ABS update: US energy specialists set up in London, plus Fairpoint, Metamorph and Irwin Mitchell news

Crowell: Lawyers may not be the best managers

Peace Crowell, a niche US firm specialising in energy and infrastructure projects, has opened a London office as an alternative business structure (ABS).

Managing partner Jason Crowell told Legal Futures that the firm, based in San Diego, California, probably had more expertise in nuclear new builds than any of its rivals.

“There are not many law firms that understand nuclear projects,” he said. “Most of our work is international – in the Gulf, or further east. The projects are big and often involve multiple governments.”

Peace Crowell is currently advising the developer of the first nuclear power plant in the United Arab Emirates – the largest nuclear construction project in the world.

Mr Crowell said he wanted the firm’s London office to be an ABS to allow non-lawyer ownership.

“This is a bit of a novelty for us. California has more traditional rules about law firm ownership. It’s good to have a level of flexibility and allow greater participation by non-attorneys.

“I recognise that attorneys are as good as possible at what they do, but they may not be the best managers.”

Mr Crowell said the firm was “financially very healthy” and not looking for external investment.

He is joined in the London office by managing counsel Alex Cosgrove, two associate solicitors, chief officer of finance and administration Cindy Crowell and two support staff.

In other ABS news, Simpson Millar has announced that it had sold its financial services division to the subsidiary’s managing director, James Mann, for an undisclosed amount.

Simpson Millar Financial Services specialises in advice on how to invest personal injury and medical negligence compensation awards. It will be renamed Dune Financial Planning and accept referrals from other professional services firms.

Mr Mann said: “I’m confident in Dune Financial Planning as a stand-alone brand. Advising clients on how to invest their legal settlements is a niche area that benefits from real specialist advice and experience.”

Greg Cox, managing partner of Simpson Millar, said the disposal of its financial services arm was part of a “strategic plan” for the law firm “to focus on core legal services activities”.

Dune will continue to service the clients of Simpson Millar Financial Services without interruption and there will be no staff losses.

Fairpoint Group plc, the AIM-listed company that owned Simpson Millar, went into administration earlier this month, but stressed that the law firm would continue trading.

In an announcement to the market yesterday, Fairpoint said: “The joint administrators have confirmed that, based on current information, there is no prospect of a return to equity shareholders of Fairpoint Group plc.”

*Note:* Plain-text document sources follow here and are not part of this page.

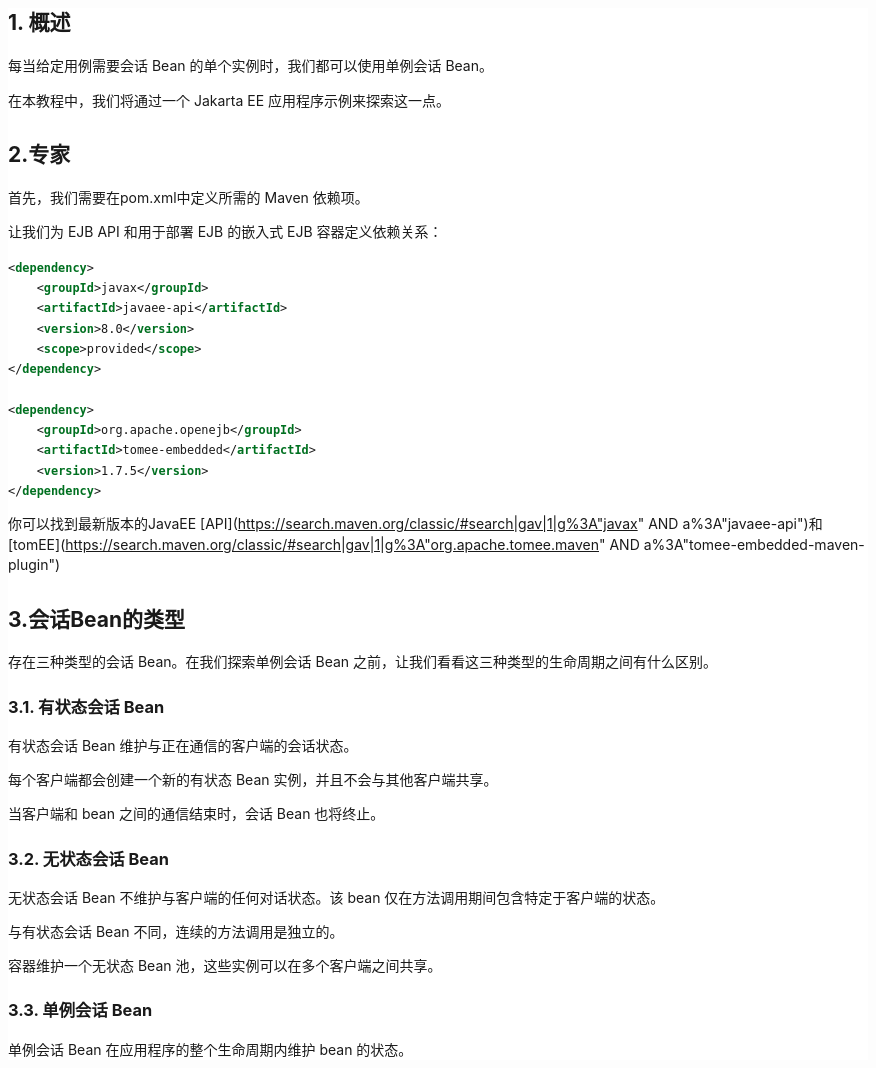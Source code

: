 ## 1. 概述

每当给定用例需要会话 Bean 的单个实例时，我们都可以使用单例会话 Bean。

在本教程中，我们将通过一个 Jakarta EE 应用程序示例来探索这一点。

## 2.专家

首先，我们需要在pom.xml中定义所需的 Maven 依赖项。

让我们为 EJB API 和用于部署 EJB 的嵌入式 EJB 容器定义依赖关系：

```xml
<dependency>
    <groupId>javax</groupId>
    <artifactId>javaee-api</artifactId>
    <version>8.0</version>
    <scope>provided</scope>
</dependency>

<dependency>
    <groupId>org.apache.openejb</groupId>
    <artifactId>tomee-embedded</artifactId>
    <version>1.7.5</version>
</dependency>
```

你可以找到最新版本的JavaEE [API](https://search.maven.org/classic/#search|gav|1|g%3A"javax" AND a%3A"javaee-api")和[tomEE](https://search.maven.org/classic/#search|gav|1|g%3A"org.apache.tomee.maven" AND a%3A"tomee-embedded-maven-plugin")

## 3.会话Bean的类型

存在三种类型的会话 Bean。在我们探索单例会话 Bean 之前，让我们看看这三种类型的生命周期之间有什么区别。

### 3.1. 有状态会话 Bean

有状态会话 Bean 维护与正在通信的客户端的会话状态。

每个客户端都会创建一个新的有状态 Bean 实例，并且不会与其他客户端共享。

当客户端和 bean 之间的通信结束时，会话 Bean 也将终止。

### 3.2. 无状态会话 Bean

无状态会话 Bean 不维护与客户端的任何对话状态。该 bean 仅在方法调用期间包含特定于客户端的状态。

与有状态会话 Bean 不同，连续的方法调用是独立的。

容器维护一个无状态 Bean 池，这些实例可以在多个客户端之间共享。

### 3.3. 单例会话 Bean

单例会话 Bean 在应用程序的整个生命周期内维护 bean 的状态。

Meanwhile, ABS consolidator Metamorph Law has acquired a conveyancing team from the failed former QualitySolicitors firm Gregsons. The team will operate under Metamorph’s Linder Myers brand.

Gregsons had offices in Birkenhead, Crosby and Flint before it entered administration last week. Two separate and unrelated law firms are also called Gregsons – a long-established firm in Wimbledon, south-west London, and a sole practice in Nottingham.

Alan Webb, group managing director of Metamorph, said: “We have a pipeline of deals that we are currently working on and expect to make further announcements before the end of the year as these complete.

“We continue to look for opportunities to add suitable firms or practices in all parts of the country.”

Finally, Irwin Mitchell has announced a 6.3% increase in revenue for 2016/17 to £235.2m. Profit before tax was £12.3m, a shade below the previous year.

The firm said 2016/17 had seen the successful integration of Thomas Eggar, the personal injury division’s “strongest ever outcome for new business”, the launch of Irwin Mitchell Private Wealth and a partnership between the firm’s business legal services division and the Confederation of British Industry.

Andrew Tucker, group chief executive of Irwin Mitchell, added: “I’m very optimistic about the opportunities across the group and our strength in breadth gives us a great platform to build on.”